[Entries taken from a collection]
════

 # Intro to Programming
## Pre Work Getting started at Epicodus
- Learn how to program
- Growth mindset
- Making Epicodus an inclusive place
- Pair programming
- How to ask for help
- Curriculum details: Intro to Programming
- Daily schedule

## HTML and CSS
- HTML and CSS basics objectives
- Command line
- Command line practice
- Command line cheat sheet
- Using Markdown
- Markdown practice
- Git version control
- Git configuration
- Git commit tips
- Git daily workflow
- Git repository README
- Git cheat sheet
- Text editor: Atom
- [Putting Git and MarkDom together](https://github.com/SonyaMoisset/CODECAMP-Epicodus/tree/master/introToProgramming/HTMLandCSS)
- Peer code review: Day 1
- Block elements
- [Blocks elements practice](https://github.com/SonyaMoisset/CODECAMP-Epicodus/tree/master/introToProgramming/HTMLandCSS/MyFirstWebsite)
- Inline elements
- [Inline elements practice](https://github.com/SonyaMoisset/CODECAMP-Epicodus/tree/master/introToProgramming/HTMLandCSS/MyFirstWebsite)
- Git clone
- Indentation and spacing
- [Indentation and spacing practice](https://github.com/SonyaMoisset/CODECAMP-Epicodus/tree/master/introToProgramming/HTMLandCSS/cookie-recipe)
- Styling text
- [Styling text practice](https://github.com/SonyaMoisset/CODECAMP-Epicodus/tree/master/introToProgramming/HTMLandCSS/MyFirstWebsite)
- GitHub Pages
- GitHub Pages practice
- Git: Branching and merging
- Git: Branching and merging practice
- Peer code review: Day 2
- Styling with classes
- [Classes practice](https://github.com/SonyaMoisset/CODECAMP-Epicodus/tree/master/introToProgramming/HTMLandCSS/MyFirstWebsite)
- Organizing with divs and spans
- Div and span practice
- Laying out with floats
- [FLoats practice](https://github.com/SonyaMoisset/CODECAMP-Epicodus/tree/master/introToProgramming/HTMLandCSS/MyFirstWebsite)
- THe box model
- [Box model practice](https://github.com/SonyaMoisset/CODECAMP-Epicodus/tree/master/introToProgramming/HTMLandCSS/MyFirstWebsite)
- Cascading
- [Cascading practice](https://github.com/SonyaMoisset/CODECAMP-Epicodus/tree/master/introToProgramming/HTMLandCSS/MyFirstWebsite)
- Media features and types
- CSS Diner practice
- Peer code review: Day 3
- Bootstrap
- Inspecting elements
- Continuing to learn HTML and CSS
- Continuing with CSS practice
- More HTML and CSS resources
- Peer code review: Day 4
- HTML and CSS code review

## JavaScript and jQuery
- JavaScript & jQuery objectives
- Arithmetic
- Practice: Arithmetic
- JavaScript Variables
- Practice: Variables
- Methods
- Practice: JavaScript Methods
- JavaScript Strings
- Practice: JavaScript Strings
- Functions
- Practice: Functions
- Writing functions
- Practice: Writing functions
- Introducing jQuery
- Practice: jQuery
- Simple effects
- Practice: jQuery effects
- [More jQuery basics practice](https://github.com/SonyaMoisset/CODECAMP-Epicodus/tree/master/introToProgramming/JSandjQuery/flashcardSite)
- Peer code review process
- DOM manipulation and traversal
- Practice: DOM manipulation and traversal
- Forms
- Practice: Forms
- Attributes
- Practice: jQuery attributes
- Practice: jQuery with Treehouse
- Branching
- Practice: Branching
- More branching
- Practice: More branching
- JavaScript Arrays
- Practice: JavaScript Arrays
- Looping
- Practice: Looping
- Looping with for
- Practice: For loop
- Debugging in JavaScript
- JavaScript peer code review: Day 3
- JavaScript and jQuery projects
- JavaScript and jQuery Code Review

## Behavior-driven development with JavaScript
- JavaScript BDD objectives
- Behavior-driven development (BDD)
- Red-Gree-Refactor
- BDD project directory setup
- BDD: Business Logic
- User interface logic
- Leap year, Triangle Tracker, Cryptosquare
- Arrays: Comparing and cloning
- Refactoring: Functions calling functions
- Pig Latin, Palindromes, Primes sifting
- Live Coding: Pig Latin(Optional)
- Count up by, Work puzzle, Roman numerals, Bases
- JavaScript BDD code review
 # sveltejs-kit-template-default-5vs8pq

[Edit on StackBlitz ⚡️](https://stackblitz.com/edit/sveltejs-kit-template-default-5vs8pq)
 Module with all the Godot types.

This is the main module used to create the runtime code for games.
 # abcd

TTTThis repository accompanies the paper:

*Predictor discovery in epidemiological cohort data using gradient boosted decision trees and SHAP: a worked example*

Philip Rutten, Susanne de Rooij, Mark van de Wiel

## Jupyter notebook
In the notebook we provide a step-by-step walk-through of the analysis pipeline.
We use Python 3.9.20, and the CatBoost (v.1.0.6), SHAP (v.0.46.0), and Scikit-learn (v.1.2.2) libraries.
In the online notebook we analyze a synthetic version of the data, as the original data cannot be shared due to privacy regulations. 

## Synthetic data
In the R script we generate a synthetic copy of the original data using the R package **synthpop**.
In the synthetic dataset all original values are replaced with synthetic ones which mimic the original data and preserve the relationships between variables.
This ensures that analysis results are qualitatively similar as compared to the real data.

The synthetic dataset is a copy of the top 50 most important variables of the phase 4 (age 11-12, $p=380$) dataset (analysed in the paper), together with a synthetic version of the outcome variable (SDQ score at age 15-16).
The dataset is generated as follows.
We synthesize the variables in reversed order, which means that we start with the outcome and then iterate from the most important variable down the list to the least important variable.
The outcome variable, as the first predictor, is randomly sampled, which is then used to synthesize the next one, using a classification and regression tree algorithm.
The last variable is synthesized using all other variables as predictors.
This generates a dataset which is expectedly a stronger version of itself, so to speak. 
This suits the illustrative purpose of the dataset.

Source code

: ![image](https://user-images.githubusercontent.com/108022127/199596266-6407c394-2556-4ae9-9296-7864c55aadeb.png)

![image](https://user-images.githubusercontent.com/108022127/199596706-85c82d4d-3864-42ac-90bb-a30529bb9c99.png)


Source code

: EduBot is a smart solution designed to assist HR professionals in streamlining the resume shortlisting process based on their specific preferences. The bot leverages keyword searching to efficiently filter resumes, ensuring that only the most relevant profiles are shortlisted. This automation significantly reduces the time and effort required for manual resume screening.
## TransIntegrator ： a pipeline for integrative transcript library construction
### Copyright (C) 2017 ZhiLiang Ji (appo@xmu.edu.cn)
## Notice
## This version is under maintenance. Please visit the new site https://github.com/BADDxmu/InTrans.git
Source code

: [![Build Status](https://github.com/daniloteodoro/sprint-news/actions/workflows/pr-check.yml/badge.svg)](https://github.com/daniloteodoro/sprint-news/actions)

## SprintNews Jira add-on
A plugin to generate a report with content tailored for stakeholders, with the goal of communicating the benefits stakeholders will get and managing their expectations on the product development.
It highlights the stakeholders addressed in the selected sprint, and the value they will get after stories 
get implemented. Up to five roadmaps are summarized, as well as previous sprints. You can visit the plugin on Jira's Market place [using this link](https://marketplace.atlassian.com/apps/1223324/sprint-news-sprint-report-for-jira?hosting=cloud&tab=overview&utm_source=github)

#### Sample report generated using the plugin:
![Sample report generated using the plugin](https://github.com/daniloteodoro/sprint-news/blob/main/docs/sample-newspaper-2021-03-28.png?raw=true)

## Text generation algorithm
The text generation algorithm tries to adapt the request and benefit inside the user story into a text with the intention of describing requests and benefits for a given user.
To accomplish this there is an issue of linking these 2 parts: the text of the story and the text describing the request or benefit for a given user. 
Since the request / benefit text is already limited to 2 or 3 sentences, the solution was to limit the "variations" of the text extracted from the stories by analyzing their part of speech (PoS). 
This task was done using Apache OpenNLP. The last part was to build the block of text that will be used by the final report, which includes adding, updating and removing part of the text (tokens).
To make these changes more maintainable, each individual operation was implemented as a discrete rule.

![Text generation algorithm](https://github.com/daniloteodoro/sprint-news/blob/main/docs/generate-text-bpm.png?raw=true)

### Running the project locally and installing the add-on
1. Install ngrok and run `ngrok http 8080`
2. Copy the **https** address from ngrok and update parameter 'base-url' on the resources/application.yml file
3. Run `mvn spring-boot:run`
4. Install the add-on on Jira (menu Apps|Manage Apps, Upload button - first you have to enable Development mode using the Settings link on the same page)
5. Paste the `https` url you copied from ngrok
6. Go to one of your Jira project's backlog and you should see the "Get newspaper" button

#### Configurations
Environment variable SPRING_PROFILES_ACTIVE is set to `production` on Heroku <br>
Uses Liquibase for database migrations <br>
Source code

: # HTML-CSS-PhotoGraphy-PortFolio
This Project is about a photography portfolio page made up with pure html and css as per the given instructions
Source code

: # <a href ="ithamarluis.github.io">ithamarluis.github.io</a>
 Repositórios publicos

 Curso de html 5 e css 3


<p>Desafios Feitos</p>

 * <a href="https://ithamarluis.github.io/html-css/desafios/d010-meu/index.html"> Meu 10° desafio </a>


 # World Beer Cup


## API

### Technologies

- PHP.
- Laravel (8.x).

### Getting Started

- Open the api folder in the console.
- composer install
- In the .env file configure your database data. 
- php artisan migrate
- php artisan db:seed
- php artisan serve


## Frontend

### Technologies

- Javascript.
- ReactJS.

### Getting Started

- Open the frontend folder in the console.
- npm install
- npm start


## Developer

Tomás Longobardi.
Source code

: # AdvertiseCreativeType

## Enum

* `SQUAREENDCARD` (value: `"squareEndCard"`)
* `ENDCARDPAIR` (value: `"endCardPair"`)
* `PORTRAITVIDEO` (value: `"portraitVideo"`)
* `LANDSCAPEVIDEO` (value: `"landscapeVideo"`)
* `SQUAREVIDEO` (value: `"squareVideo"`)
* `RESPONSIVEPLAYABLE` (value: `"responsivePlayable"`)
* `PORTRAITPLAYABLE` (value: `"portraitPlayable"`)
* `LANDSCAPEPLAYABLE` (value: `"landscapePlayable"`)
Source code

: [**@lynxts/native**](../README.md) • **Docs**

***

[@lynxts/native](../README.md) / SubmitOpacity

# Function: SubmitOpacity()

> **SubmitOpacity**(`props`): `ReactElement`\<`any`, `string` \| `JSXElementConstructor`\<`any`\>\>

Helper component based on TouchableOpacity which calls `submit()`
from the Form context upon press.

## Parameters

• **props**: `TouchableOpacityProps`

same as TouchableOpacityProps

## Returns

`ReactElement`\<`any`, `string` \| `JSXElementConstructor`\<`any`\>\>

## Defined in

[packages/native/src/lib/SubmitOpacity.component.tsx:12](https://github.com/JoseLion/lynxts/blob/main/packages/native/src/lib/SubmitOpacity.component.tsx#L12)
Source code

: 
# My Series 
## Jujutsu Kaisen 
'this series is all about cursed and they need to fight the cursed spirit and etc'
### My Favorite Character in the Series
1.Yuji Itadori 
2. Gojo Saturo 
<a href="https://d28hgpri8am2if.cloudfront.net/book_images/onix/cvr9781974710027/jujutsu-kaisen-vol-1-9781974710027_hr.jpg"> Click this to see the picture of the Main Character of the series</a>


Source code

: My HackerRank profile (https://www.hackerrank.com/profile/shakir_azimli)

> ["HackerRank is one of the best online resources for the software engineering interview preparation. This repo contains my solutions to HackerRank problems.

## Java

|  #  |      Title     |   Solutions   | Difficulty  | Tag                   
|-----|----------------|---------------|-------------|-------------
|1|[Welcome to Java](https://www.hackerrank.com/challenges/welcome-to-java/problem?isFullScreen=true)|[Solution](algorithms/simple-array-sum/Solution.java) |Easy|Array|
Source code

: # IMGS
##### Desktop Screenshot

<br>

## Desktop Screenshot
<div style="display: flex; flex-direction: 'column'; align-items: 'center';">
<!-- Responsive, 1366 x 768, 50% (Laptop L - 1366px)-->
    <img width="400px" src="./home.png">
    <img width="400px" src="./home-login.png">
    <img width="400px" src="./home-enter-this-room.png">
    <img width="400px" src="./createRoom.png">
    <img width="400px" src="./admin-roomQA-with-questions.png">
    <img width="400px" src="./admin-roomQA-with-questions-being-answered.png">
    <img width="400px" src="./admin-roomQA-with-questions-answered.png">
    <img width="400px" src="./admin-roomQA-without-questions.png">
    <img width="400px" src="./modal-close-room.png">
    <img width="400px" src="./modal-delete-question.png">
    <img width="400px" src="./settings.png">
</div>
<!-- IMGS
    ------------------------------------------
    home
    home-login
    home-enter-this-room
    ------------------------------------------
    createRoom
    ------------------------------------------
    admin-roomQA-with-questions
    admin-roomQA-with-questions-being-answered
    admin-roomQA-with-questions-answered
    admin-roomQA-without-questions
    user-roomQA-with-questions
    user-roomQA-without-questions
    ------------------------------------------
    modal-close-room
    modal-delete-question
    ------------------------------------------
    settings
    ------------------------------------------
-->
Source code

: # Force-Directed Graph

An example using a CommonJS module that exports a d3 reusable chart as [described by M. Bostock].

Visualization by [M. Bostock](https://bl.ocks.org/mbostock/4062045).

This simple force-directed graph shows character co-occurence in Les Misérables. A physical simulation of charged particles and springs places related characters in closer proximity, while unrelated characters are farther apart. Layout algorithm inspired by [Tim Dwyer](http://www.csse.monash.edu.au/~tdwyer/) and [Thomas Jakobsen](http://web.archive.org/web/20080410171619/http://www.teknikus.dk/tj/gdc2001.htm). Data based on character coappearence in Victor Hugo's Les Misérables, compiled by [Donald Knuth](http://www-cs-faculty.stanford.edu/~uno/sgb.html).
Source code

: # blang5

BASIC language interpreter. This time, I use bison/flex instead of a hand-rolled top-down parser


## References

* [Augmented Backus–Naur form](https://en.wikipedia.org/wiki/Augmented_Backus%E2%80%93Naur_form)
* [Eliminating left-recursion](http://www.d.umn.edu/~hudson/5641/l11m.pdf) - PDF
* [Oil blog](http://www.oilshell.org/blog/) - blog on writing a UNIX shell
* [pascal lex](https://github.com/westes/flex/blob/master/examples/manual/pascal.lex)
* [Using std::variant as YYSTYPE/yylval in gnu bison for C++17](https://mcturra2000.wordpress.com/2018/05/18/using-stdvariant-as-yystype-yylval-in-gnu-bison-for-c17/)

════

> Requirement
Taking the entries above, restate exactly those lines that fall between the line with "- Count up by, Work" and the line with "## Synthetic data", keeping both of those lines too.

> Answer section
- Count up by, Work puzzle, Roman numerals, Bases
- JavaScript BDD code review
 # sveltejs-kit-template-default-5vs8pq

[Edit on StackBlitz ⚡️](https://stackblitz.com/edit/sveltejs-kit-template-default-5vs8pq)
 Module with all the Godot types.

This is the main module used to create the runtime code for games.
 # abcd

TTTThis repository accompanies the paper:

*Predictor discovery in epidemiological cohort data using gradient boosted decision trees and SHAP: a worked example*

Philip Rutten, Susanne de Rooij, Mark van de Wiel

## Jupyter notebook
In the notebook we provide a step-by-step walk-through of the analysis pipeline.
We use Python 3.9.20, and the CatBoost (v.1.0.6), SHAP (v.0.46.0), and Scikit-learn (v.1.2.2) libraries.
In the online notebook we analyze a synthetic version of the data, as the original data cannot be shared due to privacy regulations. 

## Synthetic data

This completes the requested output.